DATA SHOWN —
◇ ◇ ◇ ◇ ◇ ◇ ◇
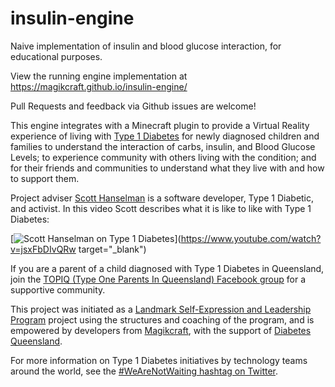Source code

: # insulin-engine
Naive implementation of insulin and blood glucose interaction, for educational purposes.

View the running engine implementation at https://magikcraft.github.io/insulin-engine/

Pull Requests and feedback via Github issues are welcome!

This engine integrates with a Minecraft plugin to provide a Virtual Reality experience of living with [Type 1 Diabetes](https://www.diabetesaustralia.com.au/type-1-diabetes) for newly diagnosed children and families to understand the interaction of carbs, insulin, and Blood Glucose Levels; to experience community with others living with the condition; and for their friends and communities to understand what they live with and how to support them.

Project adviser [Scott Hanselman](http://www.hanselman.com/) is a software developer, Type 1 Diabetic, and activist. In this video Scott describes what it is like to like with Type 1 Diabetes:

[![Scott Hanselman on Type 1 Diabetes](https://img.youtube.com/vi/jsxFbDIvQRw/0.jpg)](https://www.youtube.com/watch?v=jsxFbDIvQRw target="_blank")

If you are a parent of a child diagnosed with Type 1 Diabetes in Queensland, join the [TOPIQ (Type One Parents In Queensland) Facebook group](https://www.facebook.com/groups/TOPIQ/) for a supportive community.

This project was initiated as a [Landmark Self-Expression and Leadership Program](http://www.landmarkworldwide.com/advanced-programs/self-expression-and-leadership-program) project using the structures and coaching of the program, and is empowered by developers from [Magikcraft](http://www.magikcraft.io), with the support of [Diabetes Queensland](http://www.diabetesqld.org.au/).

For more information on Type 1 Diabetes initiatives by technology teams around the world, see the [#WeAreNotWaiting hashtag on Twitter](https://twitter.com/search?q=%23WeAreNotWaiting&src=typd).

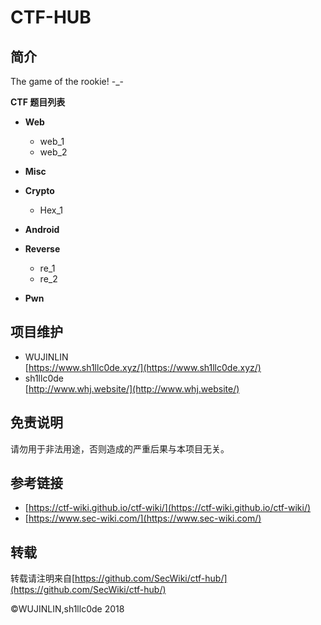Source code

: # CTF-HUB #
## 简介 ##
The game of the rookie! -_-  

**CTF 题目列表**

- **Web**
	- web_1
	- web_2
- **Misc**

- **Crypto**
	 - Hex_1

- **Android**

- **Reverse**
	- re_1
	- re_2

- **Pwn**

## 项目维护 ##
- WUJINLIN  
[https://www.sh1llc0de.xyz/](https://www.sh1llc0de.xyz/)
- sh1llc0de  
[http://www.whj.website/](http://www.whj.website/)
## 免责说明 ##
请勿用于非法用途，否则造成的严重后果与本项目无关。

## 参考链接 ##
 - [https://ctf-wiki.github.io/ctf-wiki/](https://ctf-wiki.github.io/ctf-wiki/)  
 - [https://www.sec-wiki.com/](https://www.sec-wiki.com/)
 
## 转载 ##
转载请注明来自[https://github.com/SecWiki/ctf-hub/](https://github.com/SecWiki/ctf-hub/)

©WUJINLIN,sh1llc0de 2018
◇ ◇ ◇ ◇ ◇ ◇ ◇
WORK TO BE COMPLETED — Select and copy every line from the records that includes the word "interaction".

RESPONSE AREA —
Naive implementation of insulin and blood glucose interaction, for educational purposes.
This engine integrates with a Minecraft plugin to provide a Virtual Reality experience of living with [Type 1 Diabetes](https://www.diabetesaustralia.com.au/type-1-diabetes) for newly diagnosed children and families to understand the interaction of carbs, insulin, and Blood Glucose Levels; to experience community with others living with the condition; and for their friends and communities to understand what they live with and how to support them.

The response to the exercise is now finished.